Is Wisconsin a marital property state?

Wisconsin is known as a community property state. Everything acquired during the marriage will be divided equally after the divorce. This includes income, property, and debts. It doesn't matter who earns more or had less at the start of the marriage. The spouses can decide to come to an agreement that the court will consider under an uncontested divorce.

What is the definition of marital property?

In the state of Wisconsin, marital property is the term used during divorce proceedings to describe properties that were acquired after the marriage took place and are shared between both parties. These types of properties are eligible for division under state law.

Marital Property

Simply put, marital property is property acquired by either spouse after two parties are married. In the event of a divorce the court has the authority to distribute marital property and no authority over individual property so it's important

Property acquired before marriage is considered individual property of the spouse who acquired it. However, property can lose its “individual property” status if it has been co-mingled with marital property. For example, if property was acquired before the marriage by one spouse but has risen in value due to the efforts and/or labor of the other or both spouses, the appreciated value is considered marital property.

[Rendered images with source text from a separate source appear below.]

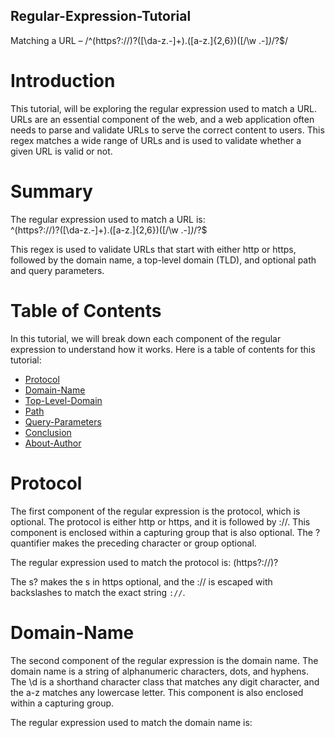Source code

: ## Regular-Expression-Tutorial

Matching a URL – /^(https?:\/\/)?([\da-z\.-]+)\.([a-z\.]{2,6})([\/\w \.-]_)_\/?$/

# Introduction

This tutorial, will be exploring the regular expression used to match a URL. URLs are an essential component of the web, and a web application often needs to parse and validate URLs to serve the correct content to users. This regex matches a wide range of URLs and is used to validate whether a given URL is valid or not.

# Summary

The regular expression used to match a URL is: <br>
^(https?:\/\/)?([\da-z\.-]+)\.([a-z\.]{2,6})([\/\w \.-]_)_\/?$

This regex is used to validate URLs that start with either http or https, followed by the domain name, a top-level domain (TLD), and optional path and query parameters.

# Table of Contents

In this tutorial, we will break down each component of the regular expression to understand how it works. Here is a table of contents for this tutorial:

- [Protocol](#protocol)
- [Domain-Name](#domain-name)
- [Top-Level-Domain](#top-level-domain)
- [Path](#path)
- [Query-Parameters](#query-parameters)
- [Conclusion](#conclusion)
- [About-Author](#about-author)

# Protocol

The first component of the regular expression is the protocol, which is optional. The protocol is either http or https, and it is followed by ://. This component is enclosed within a capturing group that is also optional. The ? quantifier makes the preceding character or group optional.

The regular expression used to match the protocol is: (https?:\/\/)?

The s? makes the s in https optional, and the :\/\/ is escaped with backslashes to match the exact string `://`.

# Domain-Name

The second component of the regular expression is the domain name. The domain name is a string of alphanumeric characters, dots, and hyphens. The \d is a shorthand character class that matches any digit character, and the a-z matches any lowercase letter. This component is also enclosed within a capturing group.

The regular expression used to match the domain name is:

Property inherited or given as a gift by a third party are considered individual property. Keep in mind that although inherited and gifted property is considered separate property, if it is co-mingled with marital property it loses its separate property status. For example, if inherited money is deposited into a joint bank account it is very likely that it is considered marital property.

What is a marital property agreement under Wisconsin law?

A marital property agreement is a term that the state of Wisconsin uses to describe a standard pre or postnuptial agreement. In these agreements, decisions are made regarding the division of marital property in the event of a divorce. Marital property agreements are flexible and can be revised under applicable state law.

Benefits of a marital property agreement:

  • To distinguish individual debts and credit
  • Avoid Wisconsin's marital property system
  • Partially or completely separate property, as individual property
  • Reclassify individual property as marital property.

It's important to use a professional to help you draft a marital property agreement. If the prospective agreement makes only minor changes to the Wisconsin community property law, it is likely safe to hire one attorney to work on both spouses' behalf. However, if an agreement will overwhelmingly benefit one spouse over the other it is important for both parties to hire separate attorney's to draft the document.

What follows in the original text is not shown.